In 1900, if you were lucky enough to have a ticket such as this one—and almost fifty million people did—you were in for an astounding treat. Paris and France went all out to make the Paris Universal Exposition the biggest and best yet anywhere in the world.

As everyone is aware, the Exposition grounds occupy certain parks and esplanades in the very heart of the city, so that anyone who makes the circuit on the rolling sidewalk views not only the wonders of the Exposition, but likewise considerable portions of some of the most attractive localities in Paris. The whole of the Champ de Mars has been devoted to Exposition purposes, also the Esplanade des Invalides, the Trocadero Park, the space around the Eiffel Tower, and other similar localities; while intervening between these, or adjoining them, are numerous solidly built blocks of residences or business houses. These conditions add materially to the variety and interest of the scene. No city has a better location to insure the artistic perfection of a great world’s exposition than Paris.

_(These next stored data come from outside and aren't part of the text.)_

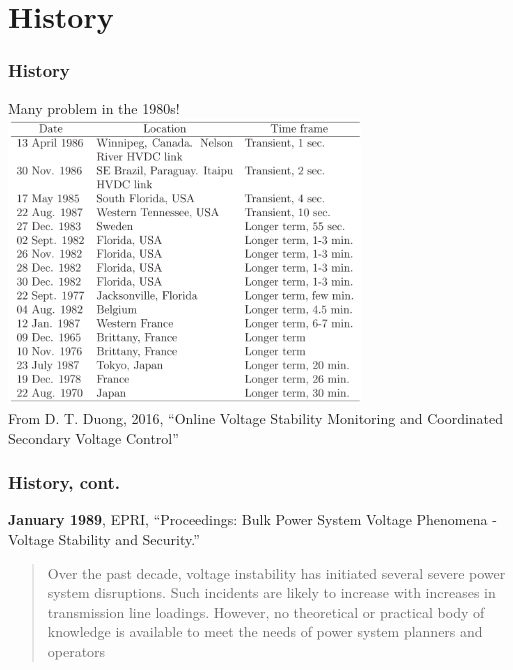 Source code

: \documentclass{beamer}
\begin{document}
\section{History}
\begin{frame}
  \frametitle{History}
Many problem in the 1980s!
\includegraphics[width=0.7\textwidth]{Figs/VoltageProblem.png}\\
{\footnotesize From D. T. Duong, 2016, ``Online Voltage Stability Monitoring and Coordinated Secondary Voltage Control''}\\
\end{frame}

\begin{frame}
  \frametitle{History, cont.}
\textbf{January 1989}, EPRI, “Proceedings: Bulk Power System Voltage Phenomena - Voltage Stability and Security.”
  \begin{quote}
    Over the past decade, voltage instability has initiated several severe power system disruptions. Such incidents are likely to increase with increases in transmission line loadings. However, no theoretical or practical body of knowledge is available to meet the needs of power system planners and operators
  \end{quote}
\end{frame}
\end{document}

The rolling platform, trottoir roulant, is the special contrivance. It is not a detached structure like a railway train, arriving at and passing certain points at stated times. In the moving sidewalk there is no break. In engineers’ language, it is an “endless floor” raised thirty feet above the level of the ground, ever and ever gliding along the four sides of the square—a wooden serpent with its tail in its mouth. It is about two and a quarter miles in length. There are ten entries to it and as many exits from it, distributed over the river face, along the Champ de Mars and the Invalides. It never stops for passengers; you step on or off as you do on or off a ‘bus in motion, but with the important difference that the rolling platform is only two inches above the level of your shoe soles, and that its rate of motion is slower.

The Paris sidewalk solves multi-speed problems by having two sidewalks; you first step onto the narrower, slower sidewalk and then transfer to the faster one. It solves the handrail problem by not having one; there are posts you can hang on to, but most people seem to be ignoring them.

The outer platform the one next to it moves at the rate of about two and one-half miles per hour, while the one at the top moves at twice this rate of speed. This arrangement, together with the balancing posts stationed conveniently along the margins of the platforms, enables visitors to step from one to the other with the utmost ease and safety, and at the same time to regulate their progress according to their wishes.

Today the idea of a moving sidewalk does not seem at all novel. As we rush through airports wishing the moving sidewalks would go faster or as we travel on them in the Paris Métro—particularly that very long stretch in the Montparnasse station—we might pause to think of a time when they were novel, and if you got it just right, actually enjoyable.